What you are asked to do: Would you return the lines that run from the start of the data below to the line with "niveau SQL Server", both included, exactly as written and without pictures?

Available data:

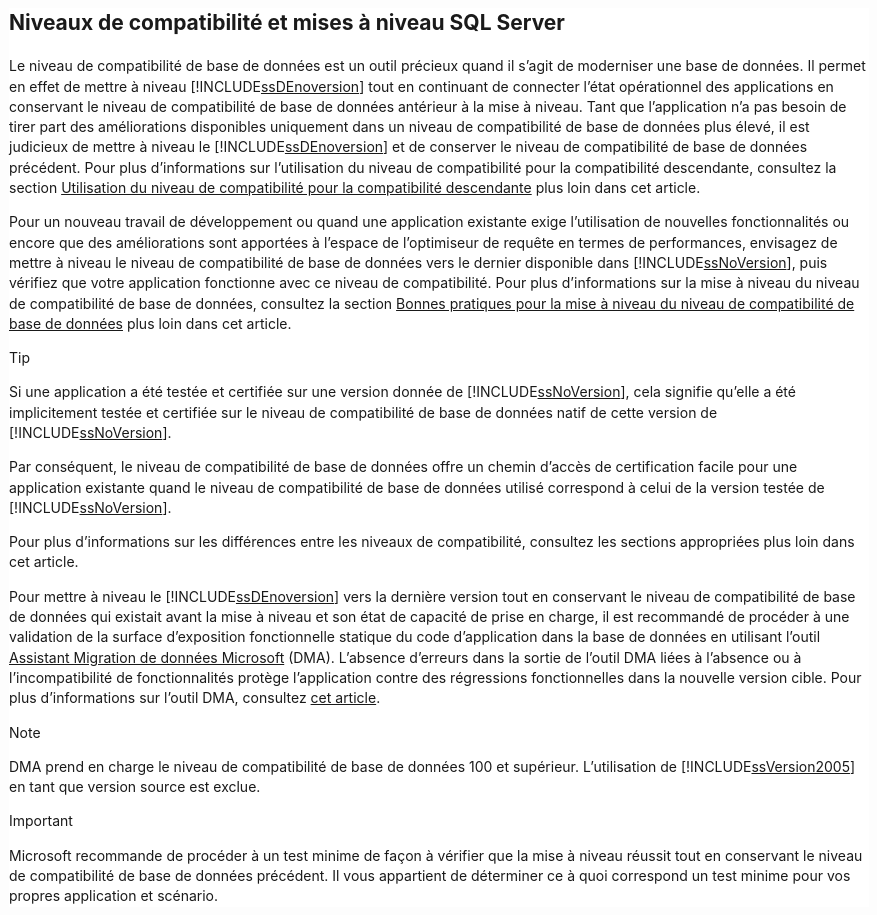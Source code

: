 ## <a name="compatibility-levels-and-sql-server-upgrades"></a>Niveaux de compatibilité et mises à niveau SQL Server  
Le niveau de compatibilité de base de données est un outil précieux quand il s’agit de moderniser une base de données. Il permet en effet de mettre à niveau [!INCLUDE[ssDEnoversion](../../includes/ssdenoversion-md.md)] tout en continuant de connecter l’état opérationnel des applications en conservant le niveau de compatibilité de base de données antérieur à la mise à niveau. Tant que l’application n’a pas besoin de tirer part des améliorations disponibles uniquement dans un niveau de compatibilité de base de données plus élevé, il est judicieux de mettre à niveau le [!INCLUDE[ssDEnoversion](../../includes/ssdenoversion-md.md)] et de conserver le niveau de compatibilité de base de données précédent. Pour plus d’informations sur l’utilisation du niveau de compatibilité pour la compatibilité descendante, consultez la section [Utilisation du niveau de compatibilité pour la compatibilité descendante](#using-compatibility-level-for-backward-compatibility) plus loin dans cet article.    

Pour un nouveau travail de développement ou quand une application existante exige l’utilisation de nouvelles fonctionnalités ou encore que des améliorations sont apportées à l’espace de l’optimiseur de requête en termes de performances, envisagez de mettre à niveau le niveau de compatibilité de base de données vers le dernier disponible dans [!INCLUDE[ssNoVersion](../../includes/ssnoversion-md.md)], puis vérifiez que votre application fonctionne avec ce niveau de compatibilité. Pour plus d’informations sur la mise à niveau du niveau de compatibilité de base de données, consultez la section [Bonnes pratiques pour la mise à niveau du niveau de compatibilité de base de données](#best-practices-for-upgrading-database-compatibility-level) plus loin dans cet article.     

> [!TIP] 
> Si une application a été testée et certifiée sur une version donnée de [!INCLUDE[ssNoVersion](../../includes/ssnoversion-md.md)], cela signifie qu’elle a été implicitement testée et certifiée sur le niveau de compatibilité de base de données natif de cette version de [!INCLUDE[ssNoVersion](../../includes/ssnoversion-md.md)].
> 
> Par conséquent, le niveau de compatibilité de base de données offre un chemin d’accès de certification facile pour une application existante quand le niveau de compatibilité de base de données utilisé correspond à celui de la version testée de [!INCLUDE[ssNoVersion](../../includes/ssnoversion-md.md)].
>
> Pour plus d’informations sur les différences entre les niveaux de compatibilité, consultez les sections appropriées plus loin dans cet article. 

Pour mettre à niveau le [!INCLUDE[ssDEnoversion](../../includes/ssdenoversion-md.md)] vers la dernière version tout en conservant le niveau de compatibilité de base de données qui existait avant la mise à niveau et son état de capacité de prise en charge, il est recommandé de procéder à une validation de la surface d’exposition fonctionnelle statique du code d’application dans la base de données en utilisant l’outil [Assistant Migration de données Microsoft](http://www.microsoft.com/download/details.aspx?id=53595) (DMA). L’absence d’erreurs dans la sortie de l’outil DMA liées à l’absence ou à l’incompatibilité de fonctionnalités protège l’application contre des régressions fonctionnelles dans la nouvelle version cible. Pour plus d’informations sur l’outil DMA, consultez [cet article](http://blogs.msdn.microsoft.com/datamigration/dma).

> [!NOTE] 
> DMA prend en charge le niveau de compatibilité de base de données 100 et supérieur. L’utilisation de [!INCLUDE[ssVersion2005](../../includes/ssversion2005-md.md)] en tant que version source est exclue. 

> [!IMPORTANT] 
> Microsoft recommande de procéder à un test minime de façon à vérifier que la mise à niveau réussit tout en conservant le niveau de compatibilité de base de données précédent. Il vous appartient de déterminer ce à quoi correspond un test minime pour vos propres application et scénario.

Completed task:
Source code

: ## <a name="compatibility-levels-and-sql-server-upgrades"></a>Niveaux de compatibilité et mises à niveau SQL Server  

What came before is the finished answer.